In the face of overwhelming racially disparate statistics, the 1954 US Supreme Court reversed the infamous Plessy v. Ferguson decision in rendering Brown v. Board of Education. By concluding that "separate is inherently unequal," the high court legally erased hundreds of years of the time honored American tradition of segregation based on race. OR DID THEY?
In THE NEW JIM CROW: Mass Incarceration in the Age of Colorblindness, Michelle Alexander rips the blindfold from the face of Lady Justice and exposes her uneven scales negatively weighted against the lives, fortunes and futures of black Americans. Alexander provides stunning and disturbing examples of law enforcement run amok with the aid and comfort of all three branches of government, without regard to the "separate and unequal" rise in the prison population based primarily on the so-called WAR ON DRUGS.

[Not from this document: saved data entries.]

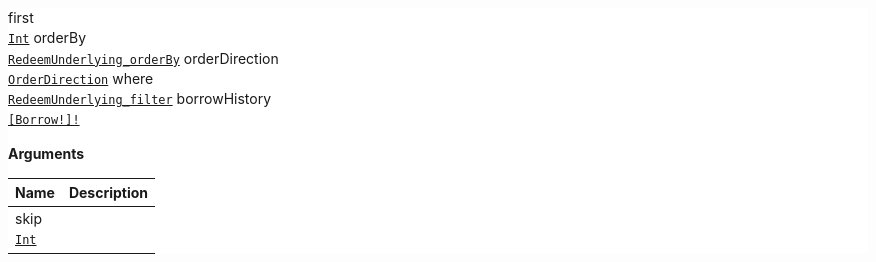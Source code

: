 </td>
</tr>
<tr>
<td>
first<br />
<a href="/docs/Harmony-v3/scalars#int"><code>Int</code></a>
</td>
<td>

</td>
</tr>
<tr>
<td>
orderBy<br />
<a href="/docs/Harmony-v3/enums#redeemunderlying_orderby"><code>RedeemUnderlying_orderBy</code></a>
</td>
<td>

</td>
</tr>
<tr>
<td>
orderDirection<br />
<a href="/docs/Harmony-v3/enums#orderdirection"><code>OrderDirection</code></a>
</td>
<td>

</td>
</tr>
<tr>
<td>
where<br />
<a href="/docs/Harmony-v3/inputObjects#redeemunderlying_filter"><code>RedeemUnderlying_filter</code></a>
</td>
<td>

</td>
</tr>
</tbody>
</table>

</td>
</tr>
<tr>
<td>
borrowHistory<br />
<a href="/docs/Harmony-v3/objects#borrow"><code>[Borrow!]!</code></a>
</td>
<td>


<p style={{ marginBottom: "0.4em" }}><strong>Arguments</strong></p>

<table>
<thead><tr><th>Name</th><th>Description</th></tr></thead>
<tbody>
<tr>
<td>
skip<br />
<a href="/docs/Harmony-v3/scalars#int"><code>Int</code></a>
</td>
<td>
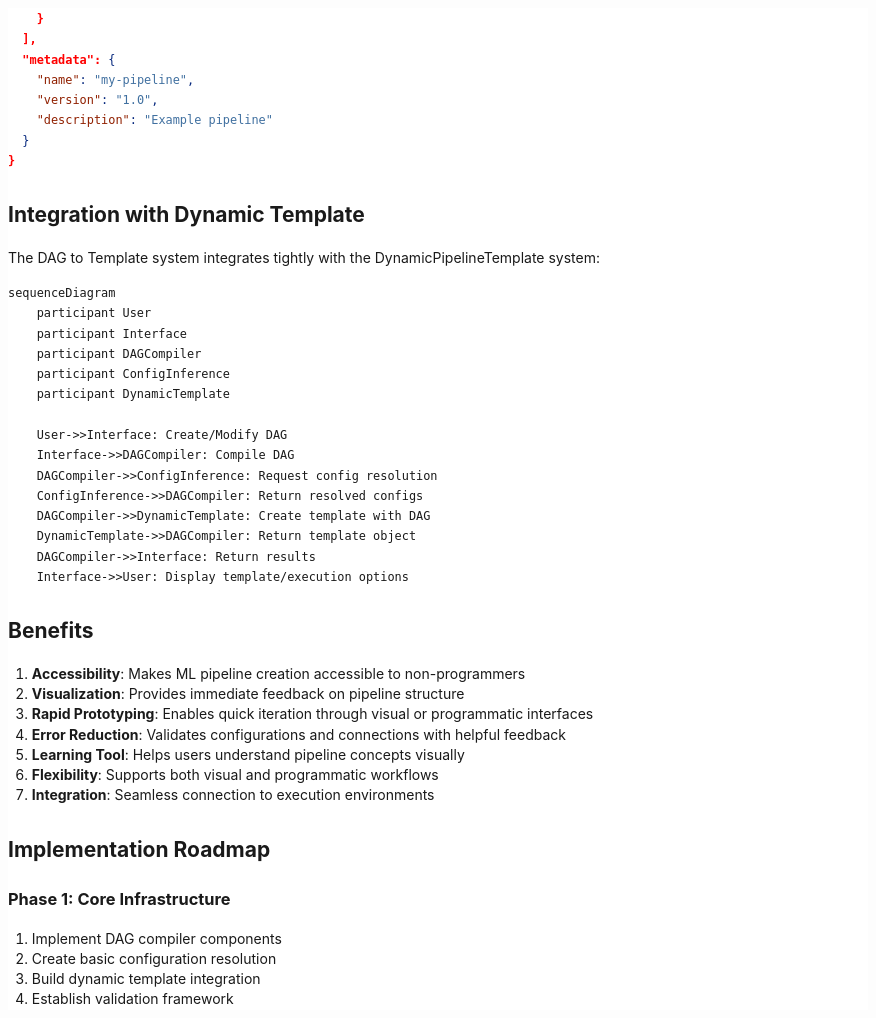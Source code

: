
 ```json
    }
  ],
  "metadata": {
    "name": "my-pipeline",
    "version": "1.0",
    "description": "Example pipeline"
  }
}
```

## Integration with Dynamic Template

The DAG to Template system integrates tightly with the DynamicPipelineTemplate system:

```mermaid
sequenceDiagram
    participant User
    participant Interface
    participant DAGCompiler
    participant ConfigInference
    participant DynamicTemplate
    
    User->>Interface: Create/Modify DAG
    Interface->>DAGCompiler: Compile DAG
    DAGCompiler->>ConfigInference: Request config resolution
    ConfigInference->>DAGCompiler: Return resolved configs
    DAGCompiler->>DynamicTemplate: Create template with DAG
    DynamicTemplate->>DAGCompiler: Return template object
    DAGCompiler->>Interface: Return results
    Interface->>User: Display template/execution options
```

## Benefits

1. **Accessibility**: Makes ML pipeline creation accessible to non-programmers
2. **Visualization**: Provides immediate feedback on pipeline structure
3. **Rapid Prototyping**: Enables quick iteration through visual or programmatic interfaces
4. **Error Reduction**: Validates configurations and connections with helpful feedback
5. **Learning Tool**: Helps users understand pipeline concepts visually
6. **Flexibility**: Supports both visual and programmatic workflows
7. **Integration**: Seamless connection to execution environments

## Implementation Roadmap

### Phase 1: Core Infrastructure
1. Implement DAG compiler components
2. Create basic configuration resolution
3. Build dynamic template integration
4. Establish validation framework
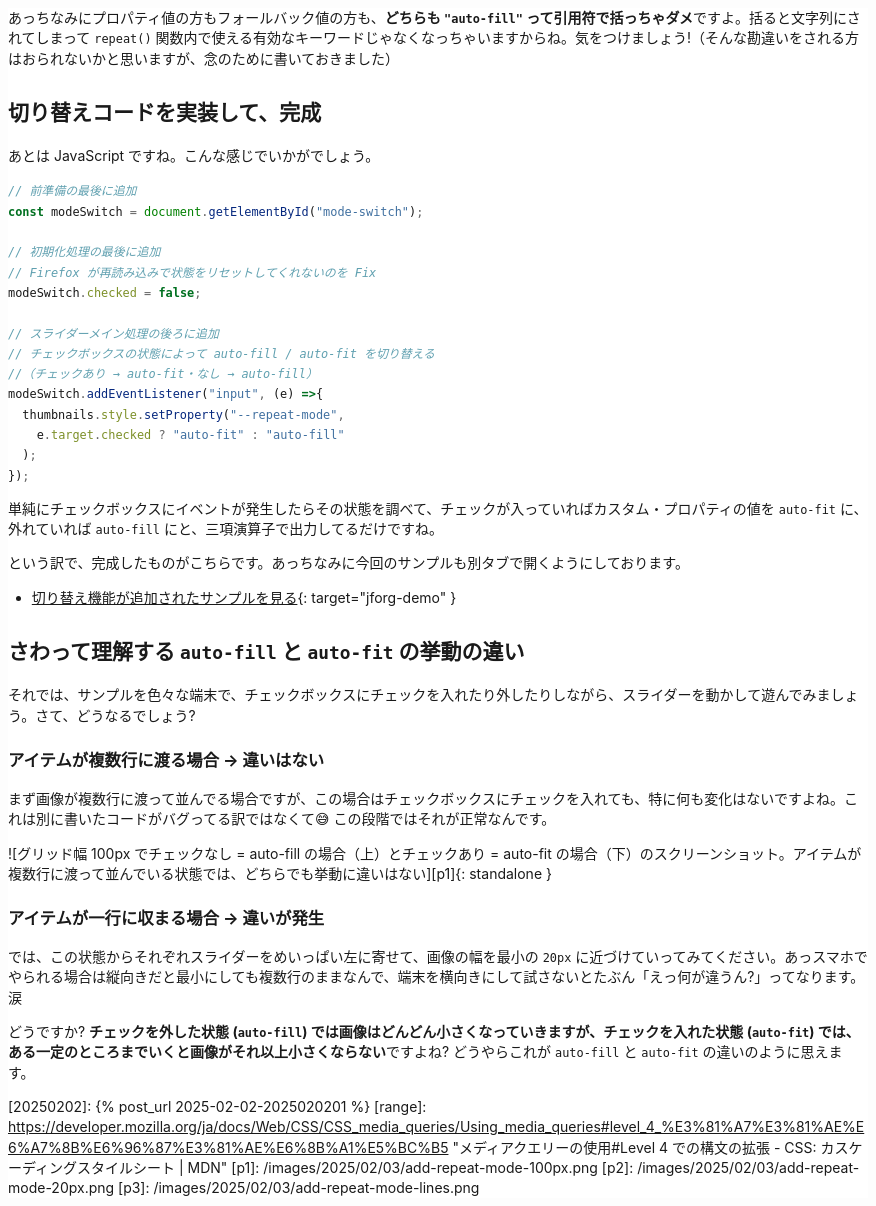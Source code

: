 あっちなみにプロパティ値の方もフォールバック値の方も、**どちらも `"auto-fill"` って引用符で括っちゃダメ**ですよ。括ると文字列にされてしまって `repeat()` 関数内で使える有効なキーワードじゃなくなっちゃいますからね。気をつけましょう!（そんな勘違いをされる方はおられないかと思いますが、念のために書いておきました）


## 切り替えコードを実装して、完成


あとは JavaScript ですね。こんな感じでいかがでしょう。

```javascript
// 前準備の最後に追加
const modeSwitch = document.getElementById("mode-switch");

// 初期化処理の最後に追加
// Firefox が再読み込みで状態をリセットしてくれないのを Fix
modeSwitch.checked = false;

// スライダーメイン処理の後ろに追加
// チェックボックスの状態によって auto-fill / auto-fit を切り替える
//（チェックあり → auto-fit・なし → auto-fill）
modeSwitch.addEventListener("input", (e) =>{
  thumbnails.style.setProperty("--repeat-mode",
    e.target.checked ? "auto-fit" : "auto-fill"
  );
});
```

単純にチェックボックスにイベントが発生したらその状態を調べて、チェックが入っていればカスタム・プロパティの値を `auto-fit` に、外れていれば `auto-fill` にと、三項演算子で出力してるだけですね。

という訳で、完成したものがこちらです。あっちなみに今回のサンプルも別タブで開くようにしております。

- [切り替え機能が追加されたサンプルを見る](https://jforg.github.io/css-vars-demo/additional.html){: target="jforg-demo" }


## さわって理解する `auto-fill` と `auto-fit` の挙動の違い


それでは、サンプルを色々な端末で、チェックボックスにチェックを入れたり外したりしながら、スライダーを動かして遊んでみましょう。さて、どうなるでしょう?


### アイテムが複数行に渡る場合 → 違いはない

まず画像が複数行に渡って並んでる場合ですが、この場合はチェックボックスにチェックを入れても、特に何も変化はないですよね。これは別に書いたコードがバグってる訳ではなくて😅 この段階ではそれが正常なんです。

![グリッド幅 100px でチェックなし = auto-fill の場合（上）とチェックあり = auto-fit の場合（下）のスクリーンショット。アイテムが複数行に渡って並んでいる状態では、どちらでも挙動に違いはない][p1]{: standalone }


### アイテムが一行に収まる場合 → 違いが発生

では、この状態からそれぞれスライダーをめいっぱい左に寄せて、画像の幅を最小の `20px` に近づけていってみてください。あっスマホでやられる場合は縦向きだと最小にしても複数行のままなんで、端末を横向きにして試さないとたぶん「えっ何が違うん?」ってなります。涙

どうですか? **チェックを外した状態 (`auto-fill`) では画像はどんどん小さくなっていきますが、チェックを入れた状態 (`auto-fit`) では、ある一定のところまでいくと画像がそれ以上小さくならない**ですよね? どうやらこれが `auto-fill` と `auto-fit` の違いのように思えます。


[20250202]: {% post_url 2025-02-02-2025020201 %}
[range]: https://developer.mozilla.org/ja/docs/Web/CSS/CSS_media_queries/Using_media_queries#level_4_%E3%81%A7%E3%81%AE%E6%A7%8B%E6%96%87%E3%81%AE%E6%8B%A1%E5%BC%B5 "メディアクエリーの使用#Level 4 での構文の拡張 - CSS: カスケーディングスタイルシート &#124; MDN"
[p1]: /images/2025/02/03/add-repeat-mode-100px.png
[p2]: /images/2025/02/03/add-repeat-mode-20px.png
[p3]: /images/2025/02/03/add-repeat-mode-lines.png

Huge financial incentives have caused police departments to divert manpower and resources away from serious, violent crime toward arresting and incarcerating non-serious, non-violent drug users in predominately non-white neighborhoods. And the incentives don't stop there. The overall construction and privatization of prisons have been a constant money making venture even in today's poor economic times.
Ms. Alexander clearly articulates the total disenfranchisement of those labeled "felons" for minor drug possession, their isolation in predominately white, prison dependent communities, the trauma inflicted on their families, and the persistent doors slammed in their face upon returning to society - all while the drug use of their white counterparts is ignored or often charged as minor misdemeanors.
In reading THE NEW JIM CROW, it becomes painfully clear that a racial caste system has been allowed to proliferate, in the name of the law, as the US Supreme Court has virtually rubber stamped the infliction of racial biases by prosecutors. The high court has ruled that the overwhelming statistical evidence of arrests, felony prosecutions, unfavorable plea offers and incarcerations directed toward non-white suspects, as opposed to white lawbreakers of similar drug crimes, is not germain to the process and not a consideration upon appeal. Alexander describes those decisions as "absurd." I would characterize them as insane.
The so-called WAR ON DRUGS in America is not being waged by law enforcement as an altruistic endeavor to seriously rid our society or save it from the scourge of illegal drugs. Possessors of marijuana have received harsher prison sentences than murderers, rapists, and armed robbers. This war has been used to mitigate and marginalize the few decades of freedom and liberty that black people in America have fought and died for. And anyone who doubts this conclusion, or finds it absurd or insane, is invited to read THE NEW JIM CROW and make their case. Michelle Alexander has certainly made hers.